I began to research Mina Loy and found a couple of articles by Carolyn Greenstein, later  Carolyn Burke. It transpired that Carolyn Burke was working on a biography of Mina Loy. Serendipitously, in 1995 I noticed that Carolyn Burke was launching a magazine for a University of Western Sydney women writers group at gleebooks in Sydney. I introduced myself to her at the launch and asked if she would be willing to be interviewed. I had no idea of where the interview could be published but I was keen to find out as much as possible about Mina Loy. I borrowed a tape recorder and we met in  Carolyn's tiny borrowed flat in King's Cross.

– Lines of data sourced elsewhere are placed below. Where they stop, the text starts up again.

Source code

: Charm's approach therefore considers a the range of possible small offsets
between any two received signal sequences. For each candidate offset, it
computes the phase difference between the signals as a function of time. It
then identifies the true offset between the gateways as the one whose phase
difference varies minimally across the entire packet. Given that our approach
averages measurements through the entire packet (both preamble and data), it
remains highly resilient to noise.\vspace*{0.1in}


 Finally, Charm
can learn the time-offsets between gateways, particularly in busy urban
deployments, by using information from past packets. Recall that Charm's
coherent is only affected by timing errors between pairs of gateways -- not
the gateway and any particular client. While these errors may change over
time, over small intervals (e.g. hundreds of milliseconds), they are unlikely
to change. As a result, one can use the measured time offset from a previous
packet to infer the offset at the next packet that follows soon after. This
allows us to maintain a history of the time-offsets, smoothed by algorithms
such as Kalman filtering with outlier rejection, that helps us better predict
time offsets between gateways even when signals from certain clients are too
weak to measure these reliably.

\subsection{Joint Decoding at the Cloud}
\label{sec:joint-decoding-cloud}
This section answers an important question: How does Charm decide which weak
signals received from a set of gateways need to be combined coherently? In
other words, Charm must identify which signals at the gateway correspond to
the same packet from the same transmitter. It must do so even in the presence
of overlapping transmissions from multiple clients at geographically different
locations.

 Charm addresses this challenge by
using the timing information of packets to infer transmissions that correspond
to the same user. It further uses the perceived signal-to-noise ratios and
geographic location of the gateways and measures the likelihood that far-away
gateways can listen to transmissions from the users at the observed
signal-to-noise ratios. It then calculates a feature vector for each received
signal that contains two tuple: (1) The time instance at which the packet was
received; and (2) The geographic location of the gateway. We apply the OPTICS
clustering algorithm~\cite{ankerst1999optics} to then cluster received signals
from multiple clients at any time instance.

Mina Loy 1957, (photo by Jonathan Williams)

Carolyn Burke's exhaustive and illuminating biography, Becoming Modern : The Life of Mina Loy, was published by Farrar, Straus & Giroux in 1996.

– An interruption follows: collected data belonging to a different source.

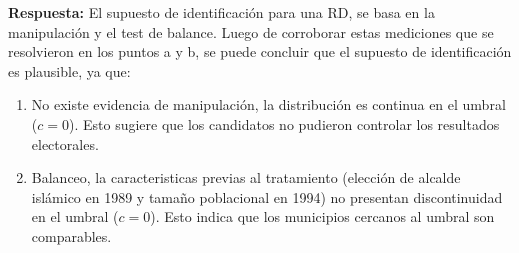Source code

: \documentclass[
]{article}
\begin{document}
\textbf{Respuesta:} El supuesto de identificación para una RD, se basa
en la manipulación y el test de balance. Luego de corroborar estas
mediciones que se resolvieron en los puntos a y b, se puede concluir que
el supuesto de identificación es plausible, ya que:

\begin{enumerate}
\def\labelenumi{\arabic{enumi}.}
\item
  No existe evidencia de manipulación, la distribución es continua en el
  umbral (\(c=0\)). Esto sugiere que los candidatos no pudieron
  controlar los resultados electorales.
\item
  Balanceo, la caracteristicas previas al tratamiento (elección de
  alcalde islámico en 1989 y tamaño poblacional en 1994) no presentan
  discontinuidad en el umbral (\(c=0\)). Esto indica que los municipios
  cercanos al umbral son comparables.
\end{enumerate}
\end{document}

In 1984  Carolyn Burke had published an essay, Without Commas, on the friendship and literary connection between Mina Loy and Gertrude Stein in issue four of Poetics Journal. She wrote that when Gertrude Stein was visiting Mina and her then husband, painter Stephen Haweis, in Florence in 1911, Haweis thought that The Making of Americans needed commas.  Mina though 'was able to understand the absence of commas'.  Later, the essay was incorporated into Becoming Modern (P129) in an extended piece on the relationship between Mina Loy and Gertrude Stein. Here is a brief extract -

      "Meeting Gertrude for the first time at the [Mabel] Dodge's, Mina, too, felt an affinity with this large, intelligent woman. It was not until she received a formal letter of introduction from Alice Woods Ullmann, their mutual friend, that she wrote to invite the Stein household to the Cosa San Giorgio. Since Leo was busy, Gertrude and Alice came without him. Recalling the day with pleasure, Toklas noted that "a friendship with her commenced that lasted over years." Mina regained her high spirits in their company: she was, Alice wrote, a charming companion, "beautiful, intelligent, sympathetic and gay." On another occasion, when Mabel asked Gertrude, Alice and Mina to dine with André Gide, Alice watched their hostess drape herself on the chaise longue to converse with the Frenchman while Mina, "who thought this highly ridiculous," danced behind them with an imaginary partner.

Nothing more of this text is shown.